### Items from a data source
⁂

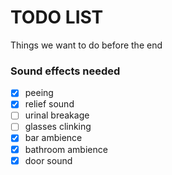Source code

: # TODO LIST
Things we want to do before the end

### Sound effects needed

- [x] peeing
- [x] relief sound
- [ ] urinal breakage
- [ ] glasses clinking
- [x] bar ambience
- [x] bathroom ambience
- [x] door sound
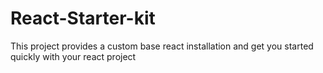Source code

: # React-Starter-kit
This project provides a custom base react installation and get you started quickly with your react project
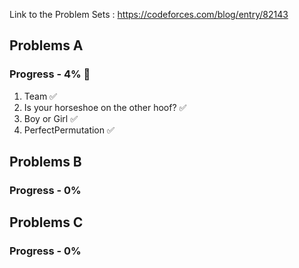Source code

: Link to the Problem Sets : https://codeforces.com/blog/entry/82143
## Problems A
### Progress - 4% 🚧
1. Team ✅
2. Is your horseshoe on the other hoof? ✅
3. Boy or Girl ✅
4. PerfectPermutation ✅

## Problems B
### Progress - 0%

## Problems C
### Progress - 0%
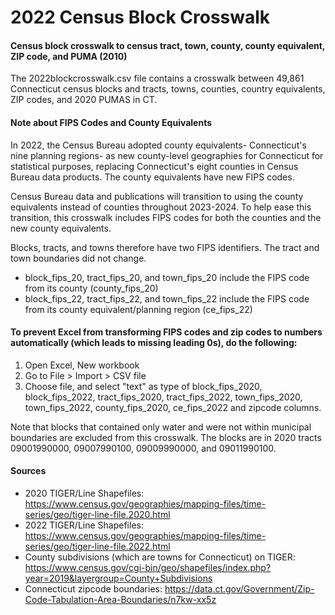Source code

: # 2022 Census Block Crosswalk

#### Census block crosswalk to census tract, town, county, county equivalent, ZIP code, and PUMA (2010)

The 2022blockcrosswalk.csv file contains a crosswalk between 49,861 Connecticut census blocks and tracts, towns, counties, country equivalents, ZIP codes, and 2020 PUMAS in CT. 

#### Note about FIPS Codes and County Equivalents
In 2022, the Census Bureau adopted county equivalents- Connecticut's nine planning regions- as new county-level geographies for Connecticut for statistical purposes, replacing Connecticut's eight counties in Census Bureau data products. The county equivalents have new FIPS codes.

Census Bureau data and publications will transition to using the county equivalents instead of counties throughout 2023-2024. To help ease this transition, this crosswalk includes FIPS codes for both the counties and the new county equivalents.

Blocks, tracts, and towns therefore have two FIPS identifiers. The tract and town boundaries did not change.
- block_fips_20, tract_fips_20, and town_fips_20 include the FIPS code from its county (county_fips_20)
- block_fips_22, tract_fips_22, and town_fips_22 include the FIPS code from its county equivalent/planning region (ce_fips_22)

#### To prevent Excel from transforming FIPS codes and zip codes to numbers automatically (which leads to missing leading 0s), do the following:
1. Open Excel, New workbook
2. Go to File > Import > CSV file
3. Choose file, and select "text" as type of block_fips_2020, block_fips_2022, tract_fips_2020, tract_fips_2022, town_fips_2020, town_fips_2022, county_fips_2020, ce_fips_2022 and zipcode columns.

Note that blocks that contained only water and were not within municipal boundaries are excluded from this crosswalk. The blocks are in 2020 tracts 09001990000, 09007990100, 09009990000, and 09011990100.

#### Sources
- 2020 TIGER/Line Shapefiles: https://www.census.gov/geographies/mapping-files/time-series/geo/tiger-line-file.2020.html
- 2022 TIGER/Line Shapefiles: https://www.census.gov/geographies/mapping-files/time-series/geo/tiger-line-file.2022.html
- County subdivisions (which are towns for Connecticut) on TIGER: https://www.census.gov/cgi-bin/geo/shapefiles/index.php?year=2019&layergroup=County+Subdivisions
- Connecticut zipcode boundaries: https://data.ct.gov/Government/Zip-Code-Tabulation-Area-Boundaries/n7kw-xx5z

⁂

### TASK DETAILS
With "tracts" as the search string, filter the records and return each line that has it.

### YOUR RESPONSE
The 2022blockcrosswalk.csv file contains a crosswalk between 49,861 Connecticut census blocks and tracts, towns, counties, country equivalents, ZIP codes, and 2020 PUMAS in CT. 
Blocks, tracts, and towns therefore have two FIPS identifiers. The tract and town boundaries did not change.
Note that blocks that contained only water and were not within municipal boundaries are excluded from this crosswalk. The blocks are in 2020 tracts 09001990000, 09007990100, 09009990000, and 09011990100.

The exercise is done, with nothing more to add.